The gunman suspected of killing five people at Fort Lauderdale-Hollywood International Airport Jan. 6 was ordered held without bail during a hearing in Fort Lauderdale this morning. U.S. Magistrate Judge Lurana Snow set a Jan. 30 arraignment hearing.
Santiago could get the death penalty if convicted of federal airport violence and firearms charges that resulted in death. He still hasn't entered a plea.
What we now discover, however -- and what is yet to receive national attention -- could be the next chapter in the story of jihadism on Florida soil:
We discover Santiago had converted to Islam and created a “jihadist identity” for himself before he joined the U.S. Army, according to public records opened last week.
Esteban Santiago took on the Islamic name Aashiq Hammad, downloaded terrorist propaganda and recorded Islamic religious music online, records show -- all this according to a report by the gotnews.com investigative news site.
The newly uncovered information linking the shooter to radical Islam is a vast departure from the official picture of the killer authorities are handing out -- that he is a mentally ill Army veteran who became unhinged after a tour of duty in Iraq.
During a hearing this morning in Fort Lauderdale, an FBI agent confirmed that the 9 mm gun used in the Jan. 6 shooting rampage is the same weapon Anchorage, Alaska, police seized and later returned to 26-year-old Santiago/Hammad last year. He was ordered held without bond.
Judicial Watch said this last week: “This is pertinent information that the Obama administration apparently wants to keep quiet, bringing up memories of the Benghazi cover up, in which the president and his cohorts knowingly lied to conceal that Islamic terrorists attacked the U.S. Special Mission in Libya.”

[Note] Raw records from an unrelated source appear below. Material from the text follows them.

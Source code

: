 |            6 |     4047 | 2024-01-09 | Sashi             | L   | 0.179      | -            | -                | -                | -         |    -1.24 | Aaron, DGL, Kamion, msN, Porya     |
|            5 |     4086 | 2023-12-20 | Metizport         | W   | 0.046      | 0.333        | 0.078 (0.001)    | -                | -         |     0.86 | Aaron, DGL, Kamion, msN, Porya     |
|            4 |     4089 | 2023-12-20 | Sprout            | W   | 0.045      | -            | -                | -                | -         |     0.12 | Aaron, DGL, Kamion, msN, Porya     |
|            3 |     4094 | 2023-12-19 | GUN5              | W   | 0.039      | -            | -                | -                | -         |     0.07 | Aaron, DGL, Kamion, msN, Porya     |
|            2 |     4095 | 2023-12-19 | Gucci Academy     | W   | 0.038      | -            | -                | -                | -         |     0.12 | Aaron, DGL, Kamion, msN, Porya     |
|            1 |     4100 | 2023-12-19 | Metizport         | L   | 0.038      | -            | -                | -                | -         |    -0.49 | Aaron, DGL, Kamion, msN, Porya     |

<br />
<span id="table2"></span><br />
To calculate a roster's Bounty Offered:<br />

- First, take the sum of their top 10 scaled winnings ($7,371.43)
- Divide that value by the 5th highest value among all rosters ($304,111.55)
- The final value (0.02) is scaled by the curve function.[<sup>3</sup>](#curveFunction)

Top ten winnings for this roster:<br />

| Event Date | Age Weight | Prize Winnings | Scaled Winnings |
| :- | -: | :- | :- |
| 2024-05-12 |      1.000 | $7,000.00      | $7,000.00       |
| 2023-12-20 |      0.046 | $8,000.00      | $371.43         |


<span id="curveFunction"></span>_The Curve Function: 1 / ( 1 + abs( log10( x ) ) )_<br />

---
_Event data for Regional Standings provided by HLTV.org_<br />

Besides taking on a Muslim name, Santiago/Hammad recorded three Islamic religious songs, including the Muslim declaration of faith (“there is no God but Allah and Muhammad is his messenger”) known as the Shahada. He also posted a thread about downloading propaganda videos from Islamic terrorists on a weapons and explosives forum.
The investigative news site connected the dots between Santiago, who is of Puerto Rican descent, and Hammad, an identity he created in 2007.
“Traditional mainstream media coverage promotes the government rhetoric that omits any ties to terrorism even though early on a photo surfaced of Santiago making an ISIL salute while wearing a keffiyeh, a Palestinian Arab scarf,” Judicial Watch noted.
Founded in 1994, Judicial Watch -- subtitled "because no one is above the law!" -- is a conservative, watchdog foundation that files Freedom of Information Act (FOIA) lawsuits to expose alleged misconduct by government officials.
In a letter to the Fort Lauderdale mayor and city commissioners, a prominent businessman and longtime resident of the city slammed county and federal officials for covering up that “Aashiq Hammad, not Esteban Santiago, attacked our city and county.”
The businessman, real estate entrepreneur Jim Morlock, specifically names Broward County’s elected sheriff Scott Israel, Sen. Bill Nelson, the first to identify Santiago as the shooter on national television, and U.S. Rep. Debbie Wasserman Schultz, ousted last summer as Democratic National Committee (DNC) chair over a plot to damage Bernie Sanders during the primary.
“Since when does a U.S. Senator (Bill Nelson), not law enforcement, be the one to so quickly release this terrorist’s Hispanic name but nothing about his more relevant Islamic background?” the letter asks. “Obama must have told Sen. Nelson to keep this from looking like a Muslim terrorist attack during the last 12 days of his watch. Bad for his legacy.”
Morlock goes on to state it’s “better to portray this atrocity as white Hispanic Alaskan mental Iraq war vet gun violence.”
Morlock’s letter further goes on to reveal that Santiago lived within walking distance of the only mosque in Alaska, was radicalized before he entered the military and was knowingly allowed to serve despite his Islamic sympathies thanks to “Obama’s PC military.”
Judicial Watch Morlock’s letter “poses interesting questions, including why this Muslim terrorist chose Fort Lauderdale out of all the nation’s airports and who Santiago knows in Broward County, which has a large and growing Islamic community.”
Judicial Watch says that in 2015 it obtained records from the Florida Department of Law Enforcement (FDLE) that show an Al Qaida terrorist who helped plan several U.S. attacks lived in Broward County and graduated from the local community college with a degree in computer engineering. His name is Adnan G. El Shukrijumah, but he also had a Hispanic identity, Javier Robles, and for years he appeared on the FBI’s "Most Wanted" list.
In 2012, Judicial Watch reported on a terrorist front group’s demands that Broward County public schools close twice a year to celebrate Islamic holy days, illustrating the influence that Muslims have in the region.